**Task directions**
Entries follow. Give back exactly the lines starting at the one containing "Google Drive Folder" and ending at the one containing "## How to Configure the System", and no other lines.

*** Opening Material for this exercise ***

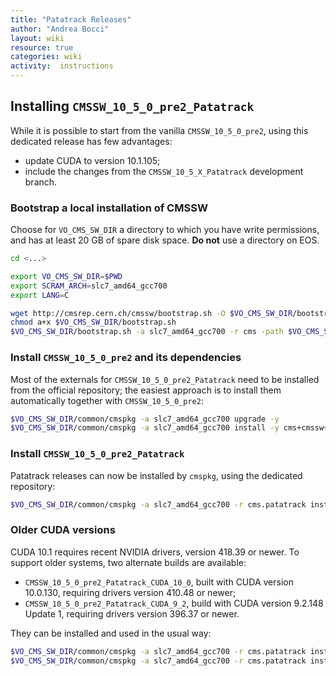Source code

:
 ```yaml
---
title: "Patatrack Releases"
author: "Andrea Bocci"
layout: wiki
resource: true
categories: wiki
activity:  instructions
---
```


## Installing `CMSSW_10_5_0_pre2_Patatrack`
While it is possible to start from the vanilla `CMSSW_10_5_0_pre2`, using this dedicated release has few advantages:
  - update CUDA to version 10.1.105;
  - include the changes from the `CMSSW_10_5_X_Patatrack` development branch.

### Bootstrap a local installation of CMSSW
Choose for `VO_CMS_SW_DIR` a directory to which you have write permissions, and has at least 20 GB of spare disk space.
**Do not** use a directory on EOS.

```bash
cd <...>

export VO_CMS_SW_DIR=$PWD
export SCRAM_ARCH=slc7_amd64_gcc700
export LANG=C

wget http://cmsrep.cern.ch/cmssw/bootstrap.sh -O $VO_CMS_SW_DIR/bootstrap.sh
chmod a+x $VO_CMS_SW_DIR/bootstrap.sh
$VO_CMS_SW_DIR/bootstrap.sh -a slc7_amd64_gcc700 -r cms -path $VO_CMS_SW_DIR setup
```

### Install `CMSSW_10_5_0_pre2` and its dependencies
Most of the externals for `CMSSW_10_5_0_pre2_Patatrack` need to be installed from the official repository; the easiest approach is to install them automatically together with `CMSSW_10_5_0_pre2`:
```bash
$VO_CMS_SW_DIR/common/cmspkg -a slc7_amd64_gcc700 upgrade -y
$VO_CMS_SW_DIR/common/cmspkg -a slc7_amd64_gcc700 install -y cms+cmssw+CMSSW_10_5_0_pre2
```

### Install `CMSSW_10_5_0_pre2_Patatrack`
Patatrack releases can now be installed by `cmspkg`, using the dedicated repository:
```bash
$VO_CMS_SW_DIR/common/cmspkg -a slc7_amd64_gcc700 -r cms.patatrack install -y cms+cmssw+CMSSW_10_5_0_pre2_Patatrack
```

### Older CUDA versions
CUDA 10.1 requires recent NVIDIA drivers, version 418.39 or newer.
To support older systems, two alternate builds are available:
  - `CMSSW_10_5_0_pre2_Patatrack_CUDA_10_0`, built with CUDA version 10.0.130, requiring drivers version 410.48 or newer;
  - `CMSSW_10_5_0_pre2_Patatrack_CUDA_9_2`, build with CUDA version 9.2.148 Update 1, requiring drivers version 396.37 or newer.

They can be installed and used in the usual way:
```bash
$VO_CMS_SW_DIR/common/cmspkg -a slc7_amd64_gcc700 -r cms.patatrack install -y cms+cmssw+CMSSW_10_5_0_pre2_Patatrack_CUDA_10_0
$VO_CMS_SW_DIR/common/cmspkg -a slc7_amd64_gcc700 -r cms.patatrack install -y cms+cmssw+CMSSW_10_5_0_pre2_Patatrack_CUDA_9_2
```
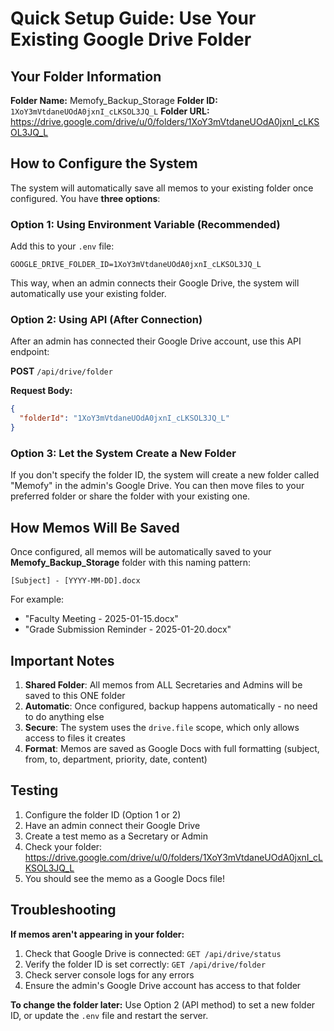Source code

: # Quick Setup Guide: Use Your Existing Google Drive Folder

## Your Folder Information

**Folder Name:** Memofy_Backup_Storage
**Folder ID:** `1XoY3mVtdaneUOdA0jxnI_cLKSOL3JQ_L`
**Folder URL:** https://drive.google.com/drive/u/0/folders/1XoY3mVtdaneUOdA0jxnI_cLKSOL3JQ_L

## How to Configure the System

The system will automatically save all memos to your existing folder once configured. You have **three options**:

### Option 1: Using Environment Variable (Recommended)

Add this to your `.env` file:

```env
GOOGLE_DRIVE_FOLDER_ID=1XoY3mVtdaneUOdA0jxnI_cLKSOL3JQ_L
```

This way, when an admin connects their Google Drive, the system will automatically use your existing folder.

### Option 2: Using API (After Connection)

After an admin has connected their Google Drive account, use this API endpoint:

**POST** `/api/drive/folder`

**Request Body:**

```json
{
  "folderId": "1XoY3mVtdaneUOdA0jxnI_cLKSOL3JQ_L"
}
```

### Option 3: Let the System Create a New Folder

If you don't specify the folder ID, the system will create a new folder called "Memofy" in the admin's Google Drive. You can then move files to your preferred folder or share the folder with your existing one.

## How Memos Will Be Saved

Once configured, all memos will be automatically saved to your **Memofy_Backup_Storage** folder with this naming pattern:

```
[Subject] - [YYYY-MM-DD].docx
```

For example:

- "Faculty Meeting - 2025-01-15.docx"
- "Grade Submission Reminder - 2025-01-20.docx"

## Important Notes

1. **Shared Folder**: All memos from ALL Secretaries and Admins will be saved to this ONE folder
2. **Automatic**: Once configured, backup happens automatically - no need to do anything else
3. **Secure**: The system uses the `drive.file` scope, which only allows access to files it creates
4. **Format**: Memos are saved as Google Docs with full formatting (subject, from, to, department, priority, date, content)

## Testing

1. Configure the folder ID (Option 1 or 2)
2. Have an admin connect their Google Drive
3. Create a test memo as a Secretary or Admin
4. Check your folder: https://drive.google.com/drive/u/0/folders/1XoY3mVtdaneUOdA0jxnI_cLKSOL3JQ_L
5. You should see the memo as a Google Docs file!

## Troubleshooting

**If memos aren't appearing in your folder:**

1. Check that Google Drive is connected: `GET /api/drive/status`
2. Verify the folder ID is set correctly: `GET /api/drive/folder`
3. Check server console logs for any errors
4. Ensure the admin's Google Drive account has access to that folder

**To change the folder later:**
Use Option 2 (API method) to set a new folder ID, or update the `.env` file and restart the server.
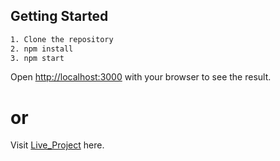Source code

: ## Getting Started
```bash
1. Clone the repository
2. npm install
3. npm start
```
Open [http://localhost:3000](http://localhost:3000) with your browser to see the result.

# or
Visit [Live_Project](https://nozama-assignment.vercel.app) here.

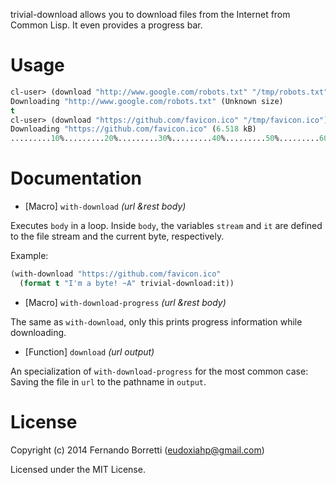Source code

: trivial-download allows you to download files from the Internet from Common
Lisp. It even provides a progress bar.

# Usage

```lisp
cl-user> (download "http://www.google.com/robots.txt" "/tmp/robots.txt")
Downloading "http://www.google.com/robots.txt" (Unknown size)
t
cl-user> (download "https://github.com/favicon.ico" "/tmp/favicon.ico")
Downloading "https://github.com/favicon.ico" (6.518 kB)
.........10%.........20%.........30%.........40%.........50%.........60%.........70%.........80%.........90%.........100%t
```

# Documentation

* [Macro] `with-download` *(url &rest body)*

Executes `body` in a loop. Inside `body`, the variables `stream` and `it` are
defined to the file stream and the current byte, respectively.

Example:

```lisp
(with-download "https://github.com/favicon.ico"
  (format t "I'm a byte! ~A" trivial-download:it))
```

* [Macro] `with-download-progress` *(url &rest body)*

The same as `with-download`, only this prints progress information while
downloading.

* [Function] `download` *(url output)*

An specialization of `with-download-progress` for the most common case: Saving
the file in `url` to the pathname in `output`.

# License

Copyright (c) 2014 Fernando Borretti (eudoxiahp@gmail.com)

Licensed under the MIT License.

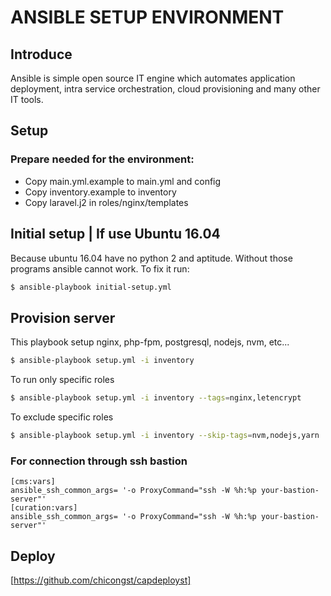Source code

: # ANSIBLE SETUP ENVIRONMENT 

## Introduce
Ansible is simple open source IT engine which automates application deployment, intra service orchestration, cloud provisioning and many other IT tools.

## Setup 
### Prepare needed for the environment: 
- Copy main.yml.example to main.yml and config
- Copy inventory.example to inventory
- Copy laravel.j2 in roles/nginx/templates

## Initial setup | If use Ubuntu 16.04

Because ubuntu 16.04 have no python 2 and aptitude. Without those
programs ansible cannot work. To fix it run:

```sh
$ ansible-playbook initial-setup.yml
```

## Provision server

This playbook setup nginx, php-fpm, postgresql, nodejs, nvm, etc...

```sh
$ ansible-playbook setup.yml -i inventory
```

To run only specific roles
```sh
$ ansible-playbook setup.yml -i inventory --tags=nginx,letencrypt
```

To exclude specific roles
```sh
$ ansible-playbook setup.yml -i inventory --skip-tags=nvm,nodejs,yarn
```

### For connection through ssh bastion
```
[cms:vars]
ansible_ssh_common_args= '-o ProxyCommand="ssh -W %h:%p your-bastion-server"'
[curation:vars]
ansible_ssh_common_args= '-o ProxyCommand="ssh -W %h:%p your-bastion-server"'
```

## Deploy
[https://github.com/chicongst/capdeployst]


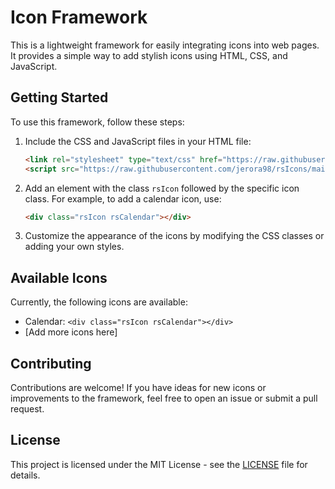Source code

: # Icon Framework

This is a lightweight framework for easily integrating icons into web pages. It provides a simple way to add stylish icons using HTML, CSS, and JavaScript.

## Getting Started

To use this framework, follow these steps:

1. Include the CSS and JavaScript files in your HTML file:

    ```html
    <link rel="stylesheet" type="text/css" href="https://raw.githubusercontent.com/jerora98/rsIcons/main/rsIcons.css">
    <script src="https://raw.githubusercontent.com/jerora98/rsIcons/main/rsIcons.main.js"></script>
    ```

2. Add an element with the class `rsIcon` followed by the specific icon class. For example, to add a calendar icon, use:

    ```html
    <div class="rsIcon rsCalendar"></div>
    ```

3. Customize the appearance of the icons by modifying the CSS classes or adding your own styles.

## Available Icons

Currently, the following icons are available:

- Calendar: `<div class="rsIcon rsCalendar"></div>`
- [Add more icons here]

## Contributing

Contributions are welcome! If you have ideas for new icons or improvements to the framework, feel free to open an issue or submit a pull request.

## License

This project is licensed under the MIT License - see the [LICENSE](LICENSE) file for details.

*** Closing Material for this exercise ***

**Result below**
: # Quick Setup Guide: Use Your Existing Google Drive Folder

## Your Folder Information

**Folder Name:** Memofy_Backup_Storage
**Folder ID:** `1XoY3mVtdaneUOdA0jxnI_cLKSOL3JQ_L`
**Folder URL:** https://drive.google.com/drive/u/0/folders/1XoY3mVtdaneUOdA0jxnI_cLKSOL3JQ_L

## How to Configure the System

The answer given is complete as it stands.